Supplied data
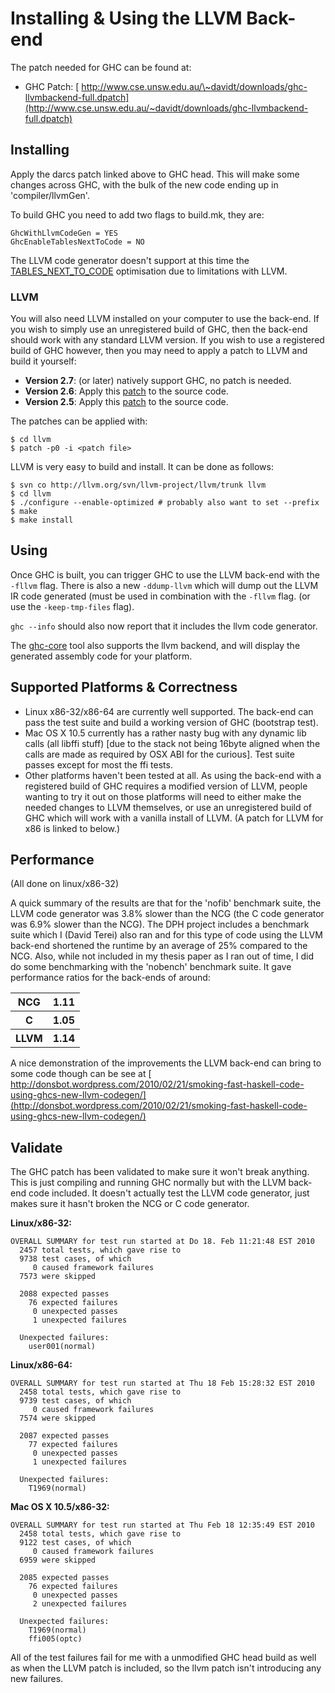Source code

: # Installing & Using the LLVM Back-end


The patch needed for GHC can be found at:

- GHC Patch: [ http://www.cse.unsw.edu.au/\~davidt/downloads/ghc-llvmbackend-full.dpatch](http://www.cse.unsw.edu.au/~davidt/downloads/ghc-llvmbackend-full.dpatch)

## Installing


Apply the darcs patch linked above to GHC head. This will make some changes across GHC, with the bulk of the new code ending up in 'compiler/llvmGen'.


To build GHC you need to add two flags to build.mk, they are:

```wiki
GhcWithLlvmCodeGen = YES
GhcEnableTablesNextToCode = NO
```


The LLVM code generator doesn't support at this time the [TABLES_NEXT_TO_CODE](commentary/rts/storage/heap-objects?redirectedfrom=-commentary/rts/heap-objects#) optimisation due to limitations with LLVM.

### LLVM


You will also need LLVM installed on your computer to use the back-end. If you wish to simply use an unregistered build of GHC, then the back-end should work with any standard LLVM version. If you wish to use a registered build of GHC however, then you may need to apply a patch to LLVM and build it yourself:

- **Version 2.7**: (or later) natively support GHC, no patch is needed.
- **Version 2.6**: Apply this [ patch](http://www.cse.unsw.edu.au/~davidt/downloads/llvm-ghc-callconv-2.6.patch) to the source code.
- **Version 2.5**: Apply this [ patch](http://www.cse.unsw.edu.au/~davidt/downloads/llvm-ghc-callconv-2.5.patch) to the source code.


The patches can be applied with:

```wiki
$ cd llvm
$ patch -p0 -i <patch file>
```


LLVM is very easy to build and install. It can be done as follows:

```wiki
$ svn co http://llvm.org/svn/llvm-project/llvm/trunk llvm
$ cd llvm
$ ./configure --enable-optimized # probably also want to set --prefix
$ make
$ make install
```

## Using


Once GHC is built, you can trigger GHC to use the LLVM back-end with the `-fllvm` flag. There is also a new `-ddump-llvm` which will dump out the LLVM IR code generated (must be used in combination with the `-fllvm` flag. (or use the `-keep-tmp-files` flag).

`ghc --info` should also now report that it includes the llvm code generator.


The [ ghc-core](http://hackage.haskell.org/package/ghc-core) tool also supports the llvm backend, and will display the generated assembly code for your platform.

## Supported Platforms & Correctness

- Linux x86-32/x86-64 are currently well supported. The back-end can pass the test suite and build a working version of GHC (bootstrap test).
- Mac OS X 10.5 currently has a rather nasty bug with any dynamic lib calls (all libffi stuff) \[due to the stack not being 16byte aligned when the calls are made as required by OSX ABI for the curious\]. Test suite passes except for most the ffi tests.
- Other platforms haven't been tested at all. As using the back-end with a registered build of GHC requires a modified version of LLVM, people wanting to try it out on those platforms will need to either make the needed changes to LLVM themselves, or use an unregistered build of GHC which will work with a vanilla install of LLVM. (A patch for LLVM for x86 is linked to below.)

## Performance


(All done on linux/x86-32)


A quick summary of the results are that for the 'nofib' benchmark suite, the LLVM code generator was 3.8% slower than the NCG (the C code generator was 6.9% slower than the NCG). The DPH project includes a benchmark suite which I (David Terei) also ran and for this type of code using the LLVM back-end shortened the runtime by an average of 25% compared to the NCG. Also, while not included in my thesis paper as I ran out of time, I did do some benchmarking with the 'nobench' benchmark suite. It gave performance ratios for the back-ends of around:

<table><tr><th>NCG </th>
<th> 1.11
</th></tr>
<tr><th>C </th>
<th> 1.05
</th></tr>
<tr><th>LLVM </th>
<th> 1.14
</th></tr></table>


A nice demonstration of the improvements the LLVM back-end can bring to some code though can be see at [ http://donsbot.wordpress.com/2010/02/21/smoking-fast-haskell-code-using-ghcs-new-llvm-codegen/](http://donsbot.wordpress.com/2010/02/21/smoking-fast-haskell-code-using-ghcs-new-llvm-codegen/)

## Validate


The GHC patch has been validated to make sure it won't break anything. This is just compiling and running GHC normally but with the LLVM back-end code included. It doesn't actually test the LLVM code generator, just makes sure it hasn't broken the NCG or C code generator.

**Linux/x86-32:**

```wiki
OVERALL SUMMARY for test run started at Do 18. Feb 11:21:48 EST 2010
  2457 total tests, which gave rise to
  9738 test cases, of which
     0 caused framework failures
  7573 were skipped

  2088 expected passes
    76 expected failures
     0 unexpected passes
     1 unexpected failures

  Unexpected failures:
    user001(normal)
```

**Linux/x86-64:**

```wiki
OVERALL SUMMARY for test run started at Thu 18 Feb 15:28:32 EST 2010
  2458 total tests, which gave rise to
  9739 test cases, of which
     0 caused framework failures
  7574 were skipped

  2087 expected passes
    77 expected failures
     0 unexpected passes
     1 unexpected failures

  Unexpected failures:
    T1969(normal)
```

**Mac OS X 10.5/x86-32:**

```wiki
OVERALL SUMMARY for test run started at Thu Feb 18 12:35:49 EST 2010
  2458 total tests, which gave rise to
  9122 test cases, of which
     0 caused framework failures
  6959 were skipped

  2085 expected passes
    76 expected failures
     0 unexpected passes
     2 unexpected failures

  Unexpected failures:
    T1969(normal)
    ffi005(optc)
```


All of the test failures fail for me with a unmodified GHC head build as well as when the LLVM patch is included, so the llvm patch isn't introducing any new failures.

What you are asked to do
Without the pictures, transcribe the listing exactly as it stands.

Response for this exercise
Source code

: # Installing & Using the LLVM Back-end


The patch needed for GHC can be found at:

- GHC Patch: [ http://www.cse.unsw.edu.au/\~davidt/downloads/ghc-llvmbackend-full.dpatch](http://www.cse.unsw.edu.au/~davidt/downloads/ghc-llvmbackend-full.dpatch)

## Installing


Apply the darcs patch linked above to GHC head. This will make some changes across GHC, with the bulk of the new code ending up in 'compiler/llvmGen'.


To build GHC you need to add two flags to build.mk, they are:

```wiki
GhcWithLlvmCodeGen = YES
GhcEnableTablesNextToCode = NO
```


The LLVM code generator doesn't support at this time the [TABLES_NEXT_TO_CODE](commentary/rts/storage/heap-objects?redirectedfrom=-commentary/rts/heap-objects#) optimisation due to limitations with LLVM.

### LLVM


You will also need LLVM installed on your computer to use the back-end. If you wish to simply use an unregistered build of GHC, then the back-end should work with any standard LLVM version. If you wish to use a registered build of GHC however, then you may need to apply a patch to LLVM and build it yourself:

- **Version 2.7**: (or later) natively support GHC, no patch is needed.
- **Version 2.6**: Apply this [ patch](http://www.cse.unsw.edu.au/~davidt/downloads/llvm-ghc-callconv-2.6.patch) to the source code.
- **Version 2.5**: Apply this [ patch](http://www.cse.unsw.edu.au/~davidt/downloads/llvm-ghc-callconv-2.5.patch) to the source code.


The patches can be applied with:

```wiki
$ cd llvm
$ patch -p0 -i <patch file>
```


LLVM is very easy to build and install. It can be done as follows:

```wiki
$ svn co http://llvm.org/svn/llvm-project/llvm/trunk llvm
$ cd llvm
$ ./configure --enable-optimized # probably also want to set --prefix
$ make
$ make install
```

## Using


Once GHC is built, you can trigger GHC to use the LLVM back-end with the `-fllvm` flag. There is also a new `-ddump-llvm` which will dump out the LLVM IR code generated (must be used in combination with the `-fllvm` flag. (or use the `-keep-tmp-files` flag).

`ghc --info` should also now report that it includes the llvm code generator.


The [ ghc-core](http://hackage.haskell.org/package/ghc-core) tool also supports the llvm backend, and will display the generated assembly code for your platform.

## Supported Platforms & Correctness

- Linux x86-32/x86-64 are currently well supported. The back-end can pass the test suite and build a working version of GHC (bootstrap test).
- Mac OS X 10.5 currently has a rather nasty bug with any dynamic lib calls (all libffi stuff) \[due to the stack not being 16byte aligned when the calls are made as required by OSX ABI for the curious\]. Test suite passes except for most the ffi tests.
- Other platforms haven't been tested at all. As using the back-end with a registered build of GHC requires a modified version of LLVM, people wanting to try it out on those platforms will need to either make the needed changes to LLVM themselves, or use an unregistered build of GHC which will work with a vanilla install of LLVM. (A patch for LLVM for x86 is linked to below.)

## Performance


(All done on linux/x86-32)


A quick summary of the results are that for the 'nofib' benchmark suite, the LLVM code generator was 3.8% slower than the NCG (the C code generator was 6.9% slower than the NCG). The DPH project includes a benchmark suite which I (David Terei) also ran and for this type of code using the LLVM back-end shortened the runtime by an average of 25% compared to the NCG. Also, while not included in my thesis paper as I ran out of time, I did do some benchmarking with the 'nobench' benchmark suite. It gave performance ratios for the back-ends of around:

<table><tr><th>NCG </th>
<th> 1.11
</th></tr>
<tr><th>C </th>
<th> 1.05
</th></tr>
<tr><th>LLVM </th>
<th> 1.14
</th></tr></table>


A nice demonstration of the improvements the LLVM back-end can bring to some code though can be see at [ http://donsbot.wordpress.com/2010/02/21/smoking-fast-haskell-code-using-ghcs-new-llvm-codegen/](http://donsbot.wordpress.com/2010/02/21/smoking-fast-haskell-code-using-ghcs-new-llvm-codegen/)

## Validate


The GHC patch has been validated to make sure it won't break anything. This is just compiling and running GHC normally but with the LLVM back-end code included. It doesn't actually test the LLVM code generator, just makes sure it hasn't broken the NCG or C code generator.

**Linux/x86-32:**

```wiki
OVERALL SUMMARY for test run started at Do 18. Feb 11:21:48 EST 2010
  2457 total tests, which gave rise to
  9738 test cases, of which
     0 caused framework failures
  7573 were skipped

  2088 expected passes
    76 expected failures
     0 unexpected passes
     1 unexpected failures

  Unexpected failures:
    user001(normal)
```

**Linux/x86-64:**

```wiki
OVERALL SUMMARY for test run started at Thu 18 Feb 15:28:32 EST 2010
  2458 total tests, which gave rise to
  9739 test cases, of which
     0 caused framework failures
  7574 were skipped

  2087 expected passes
    77 expected failures
     0 unexpected passes
     1 unexpected failures

  Unexpected failures:
    T1969(normal)
```

**Mac OS X 10.5/x86-32:**

```wiki
OVERALL SUMMARY for test run started at Thu Feb 18 12:35:49 EST 2010
  2458 total tests, which gave rise to
  9122 test cases, of which
     0 caused framework failures
  6959 were skipped

  2085 expected passes
    76 expected failures
     0 unexpected passes
     2 unexpected failures

  Unexpected failures:
    T1969(normal)
    ffi005(optc)
```


All of the test failures fail for me with a unmodified GHC head build as well as when the LLVM patch is included, so the llvm patch isn't introducing any new failures.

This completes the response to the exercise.